TECHNOLOGY

Behind OZ's culture shift

MANY miners have bemoaned mining's first to be second culture. OZ Minerals CEO Andrew Cole decided to do something about it.

Noel Dyson
Andrew Cole is shifting OZ Minerals' culture to one that embraces innovation.

Andrew Cole is shifting OZ Minerals' culture to one that embraces innovation.

Cole took up the CEO and managing director’s role at OZ in December 2014.

Back then, he told a recent Amazon Web Services event in Perth, OZ was a very traditional organisation.

Cole decided the culture needed to be improved and set about doing that.

However, it was a major information technology shift within the company that gave him some signposts as to what he wanted the culture to be and how to get it there.

“We recognised early we wanted to have a culture of innovation,” Cole said.

“We realised we had to look outside the mining industry to realise how we could do that.

“What cultures do we need to put in place?”

Agility was one attribute Cole wanted OZ to have. 

He was acutely aware of the challenges given mining’s history of being a very slow moving industry.

“We wanted to pick up the pace and learn from all the cultures around us,” Cole said.
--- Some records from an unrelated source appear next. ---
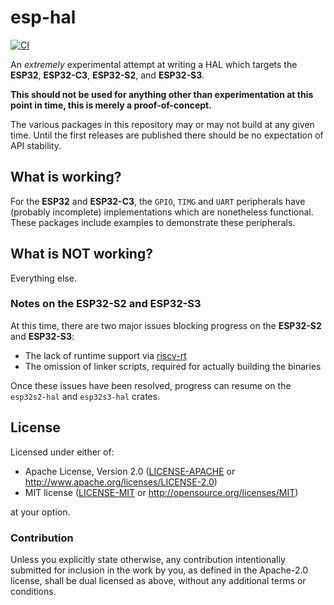 # esp-hal

[![CI](https://github.com/jessebraham/esp-hal/actions/workflows/ci.yml/badge.svg)](https://github.com/jessebraham/esp-hal/actions/workflows/ci.yml)

An _extremely_ experimental attempt at writing a HAL which targets the **ESP32**, **ESP32-C3**, **ESP32-S2**, and **ESP32-S3**.

**This should not be used for anything other than experimentation at this point in time, this is merely a proof-of-concept.**

The various packages in this repository may or may not build at any given time. Until the first releases are published there should be no expectation of API stability.

## What is working?

For the **ESP32** and **ESP32-C3**, the `GPIO`, `TIMG` and `UART` peripherals have (probably incomplete) implementations which are nonetheless functional. These packages include examples to demonstrate these peripherals.

## What is NOT working?

Everything else.

### Notes on the ESP32-S2 and ESP32-S3

At this time, there are two major issues blocking progress on the **ESP32-S2** and **ESP32-S3**:

- The lack of runtime support via [riscv-rt](https://github.com/rust-embedded/riscv-rt)
- The omission of linker scripts, required for actually building the binaries

Once these issues have been resolved, progress can resume on the `esp32s2-hal` and `esp32s3-hal` crates.

## License

Licensed under either of:

- Apache License, Version 2.0 ([LICENSE-APACHE](LICENSE-APACHE) or http://www.apache.org/licenses/LICENSE-2.0)
- MIT license ([LICENSE-MIT](LICENSE-MIT) or http://opensource.org/licenses/MIT)

at your option.

### Contribution

Unless you explicitly state otherwise, any contribution intentionally submitted for inclusion in
the work by you, as defined in the Apache-2.0 license, shall be dual licensed as above, without
any additional terms or conditions.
“We wanted to focus on partnerships. Just getting contractors is not the way to go. We wanted partners.”

That approach paid off last year when OZ decided its Carrapateena development in South Australia would benefit better from a second decline.

Normally miners work out the scope of the job and then set the contracts based on that scope.

The problem with that approach is that the contract is locked in and if a better way to do the job arises it is very complex and often expensive to change it.

Cole said the approach it had taken with mining development contractor Pybar had meant it could easily change from a one decline development to a twin decline one.

Rapid development of Carrapateena is important because the copper deposit, while rich, is deep, under about 470m of cover.

That aside OZ also wants Carrapateena to be a fully autonomous, electric-powered mine.

Cole accepts that to pull that off will require stepping outside the traditional mining box and embracing some different approaches.

One of the cultural role models for OZ appeared when it decided to move into a cloud-based information technology environment.

It decided to go to switch to SAP Hana on the AWS cloud. Indeed, OZ was the first Australian enterprise to run SAP Hana on AWS.

To Cole’s surprise the changeover was completed on time and on budget.

“In our industry changing ERPs [Enterprise Resource Planning systems] has a litany of skeletons through it,” he said.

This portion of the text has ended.